Exercise objective
From the records below, copy out exactly the lines from the one containing "always the case." to the one containing "## The OS as a Resource Manager", both included. Add nothing else.

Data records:
==========
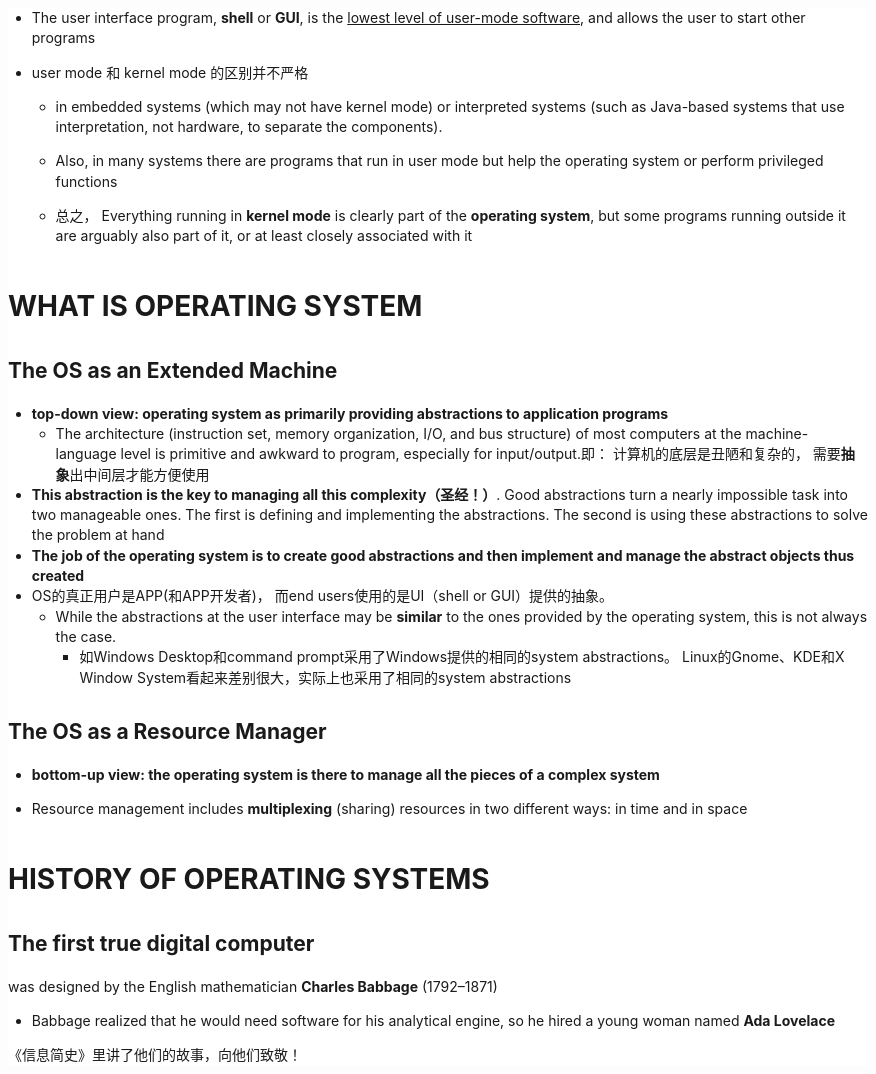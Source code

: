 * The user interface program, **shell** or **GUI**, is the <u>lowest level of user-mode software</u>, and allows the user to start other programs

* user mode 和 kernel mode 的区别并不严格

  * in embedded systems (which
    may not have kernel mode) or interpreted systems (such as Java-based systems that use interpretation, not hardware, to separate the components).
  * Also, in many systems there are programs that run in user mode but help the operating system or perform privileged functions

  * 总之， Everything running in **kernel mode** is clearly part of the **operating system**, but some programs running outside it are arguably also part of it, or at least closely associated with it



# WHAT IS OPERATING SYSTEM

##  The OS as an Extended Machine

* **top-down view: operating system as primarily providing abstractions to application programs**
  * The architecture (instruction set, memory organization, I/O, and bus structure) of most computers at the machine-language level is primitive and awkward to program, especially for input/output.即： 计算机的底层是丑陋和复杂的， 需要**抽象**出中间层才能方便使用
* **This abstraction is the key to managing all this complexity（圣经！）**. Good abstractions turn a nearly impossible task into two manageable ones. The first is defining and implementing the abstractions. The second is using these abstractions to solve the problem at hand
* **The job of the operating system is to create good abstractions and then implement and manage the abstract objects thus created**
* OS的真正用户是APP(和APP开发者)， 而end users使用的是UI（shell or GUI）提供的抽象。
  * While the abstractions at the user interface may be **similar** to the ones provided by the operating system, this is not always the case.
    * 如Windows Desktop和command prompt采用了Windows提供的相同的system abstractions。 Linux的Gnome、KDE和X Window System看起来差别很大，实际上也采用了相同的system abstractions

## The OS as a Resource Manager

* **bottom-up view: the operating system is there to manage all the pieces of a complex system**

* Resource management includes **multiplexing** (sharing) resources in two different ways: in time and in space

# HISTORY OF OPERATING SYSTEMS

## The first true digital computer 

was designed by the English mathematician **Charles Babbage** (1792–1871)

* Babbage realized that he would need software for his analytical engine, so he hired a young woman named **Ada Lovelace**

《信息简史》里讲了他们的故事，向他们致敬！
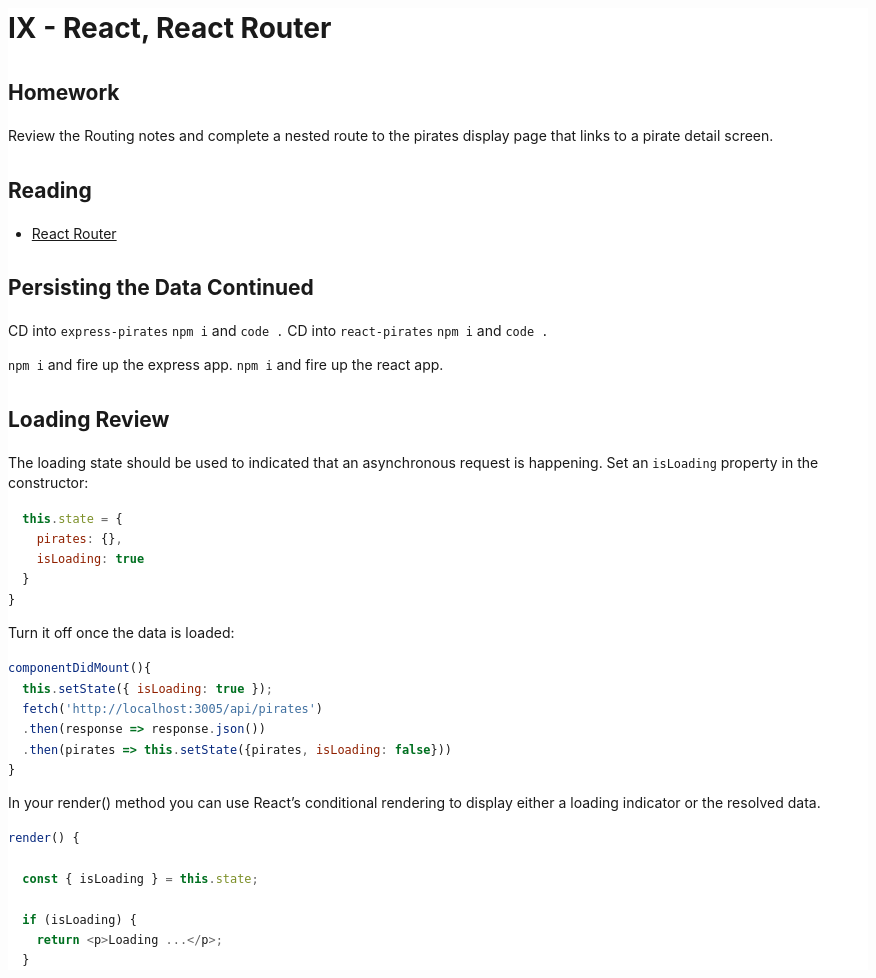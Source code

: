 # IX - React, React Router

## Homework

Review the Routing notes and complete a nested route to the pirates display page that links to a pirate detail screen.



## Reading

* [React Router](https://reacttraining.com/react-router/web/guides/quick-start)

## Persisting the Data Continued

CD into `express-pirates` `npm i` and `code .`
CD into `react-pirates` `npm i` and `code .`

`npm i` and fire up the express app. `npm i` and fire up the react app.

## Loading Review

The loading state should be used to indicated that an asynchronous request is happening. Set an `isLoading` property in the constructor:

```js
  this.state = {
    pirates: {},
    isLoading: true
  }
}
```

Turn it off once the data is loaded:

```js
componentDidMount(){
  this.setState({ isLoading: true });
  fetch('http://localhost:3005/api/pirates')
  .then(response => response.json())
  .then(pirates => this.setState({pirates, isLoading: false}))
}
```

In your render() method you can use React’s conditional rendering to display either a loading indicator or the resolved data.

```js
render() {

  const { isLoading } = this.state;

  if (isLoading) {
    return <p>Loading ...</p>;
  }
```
==========
Solved problem
  * While the abstractions at the user interface may be **similar** to the ones provided by the operating system, this is not always the case.
    * 如Windows Desktop和command prompt采用了Windows提供的相同的system abstractions。 Linux的Gnome、KDE和X Window System看起来差别很大，实际上也采用了相同的system abstractions

## The OS as a Resource Manager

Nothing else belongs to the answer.